World Mosquito Day 2019: The 6 most dangerous mosquito-borne
Mosquito-borne diseases are now a global health problem, affecting large numbers of the population across the world. Most of the diseases transmitted by mosquito bites are life-threatening. World Mosquito Day, celebrated on 20th August each year, raises awareness about the threat of malaria and other diseases transmitted by mosquitos.

World Mosquito Day also commemorates British doctor Sir Ronald Ross’ 1897 discovery that female mosquitoes transmit malaria between humans.

It is said that mosquito menace across the world causes approximately 1 million deaths every year. We treat mosquito bites as a minor inconvenience or as the annoying itchy bumps on our skin. But the problem is more serious than what appears on the surface.

Malaria is considered as one of the deadliest vector-borne diseases. According to the World Health Organisation (WHO), there were an estimated 435 000 deaths from malaria across the world in 2017. Yet, the good news is that cases of malaria have remarkably reduced in India. In 2017, India accounted for 4% of malaria cases worldwide, but the WHO reported a significant fall in the incidence of malaria cases in South-East Asia Region, including India, - the incidence rate of malaria declined in the region between 2010 and 2017, from 17 to 7 cases per 1000 population at risk. Even the most high-risk regions in India (such as Odisha and the north-eastern states) have seen a remarkable drop in malaria cases. In its quest to completely eradicate Malaria by 2030, India is making efforts to provide free access to bed-nets, expand the use of rapid diagnosis and provide early treatment. However, to this date, no vaccination for this disease has been discovered yet. Various public sensitisation programmes have also been launched by the central authorities.

Dengue Fever
Dengue fever has increasingly become a cause of concern in India with a drastic increase in the reported cases of the disease. According to a government journal, cases of dengue in 2017 increased to 160,000 from 100,000 in 2015. India is amongst one of the most high-risk regions for dengue fever. After evaluating the situation, the Ministry of Health and Family Welfare is planning to allocate free dengue kits in 618 hospitals and 16 labs. They are also making efforts to increase mosquito surveillance and management. Since there is no specific treatment or cure for dengue fever, people must take necessary preventive measures to secure themselves from this disease.

Yellow Fever
Yellow fever is caused by the Flavivirus and it is transmitted through the bite of an infected mosquito. Yellow fever occurs in sub-Saharan Africa, South America, and in some parts of the Caribbean. Indians are not exposed to this disease as there haven’t been any reported cases of yellow fever in the last few decades. However, people are strongly advised to get the vaccine for yellow fever before travelling to high-risk regions. There is no known cure for this disease and the treatment is symptomatic, and aimed at reducing the symptoms for the comfort of the patient.

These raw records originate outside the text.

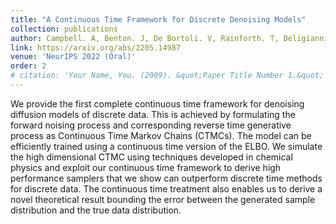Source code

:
 ```yaml
---
title: "A Continuous Time Framework for Discrete Denoising Models"
collection: publications
author: Campbell. A, Benton. J, De Bortoli. V, Rainforth. T, Deligiannidis. G, Doucet. A
link: https://arxiv.org/abs/2205.14987
venue: 'NeurIPS 2022 (Oral)'
order: 2
# citation: 'Your Name, You. (2009). &quot;Paper Title Number 1.&quot; <i>Journal 1</i>. 1(1).'
---
```


We provide the first complete continuous time framework for denoising diffusion models of discrete data. This is achieved by formulating the forward noising process and corresponding reverse time generative process as Continuous Time Markov Chains (CTMCs). The model can be efficiently trained using a continuous time version of the ELBO. We simulate the high dimensional CTMC using techniques developed in chemical physics and exploit our continuous time framework to derive high performance samplers that we show can outperform discrete time methods for discrete data. The continuous time treatment also enables us to derive a novel theoretical result bounding the error between the generated sample distribution and the true data distribution.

The fact is that different types of viruses can cause this illness- for example, West Nile virus, which is the leading cause of mosquito-borne disease especially in the continental US, can cause encephalitis. Encephalitis is an acute inflammation of the brain and requires immediate treatment. This condition causes problems with the brain and spinal cord function. Encephalitis is becoming a growing cause of concern in India. A recent epidemic of this disease which resulted in the death of about 500 children in Gorakhpur and nearby districts cautioned a pressing need for public health emergency in India. Children and elderly individuals with compromised immunity are more prone to this disease. Symptoms include fever, confusion, drowsiness, hallucinations, headache, fatigue or weakness, seizures, muscle and joints pain. Treatment for encephalitis focuses on alleviating the symptoms.

Zika Virus Disease
Zika was quite uncommon in India until an outbreak in Jaipur (a popular destination for tourists) ended up infecting more than 130 people. The problem soon spanned across India and became an acute health concern. India is among the 80 countries that have been affected by this disease. Symptoms of this disease are usually mild and may include - fever, pink eye, rash, muscle or joint pain. But an infected pregnant woman is more likely to pass on the virus to the foetus, which may result in the infant getting some congenital malformations. There is no vaccine for this disease and pregnant women are advised to not travel to high-risk regions.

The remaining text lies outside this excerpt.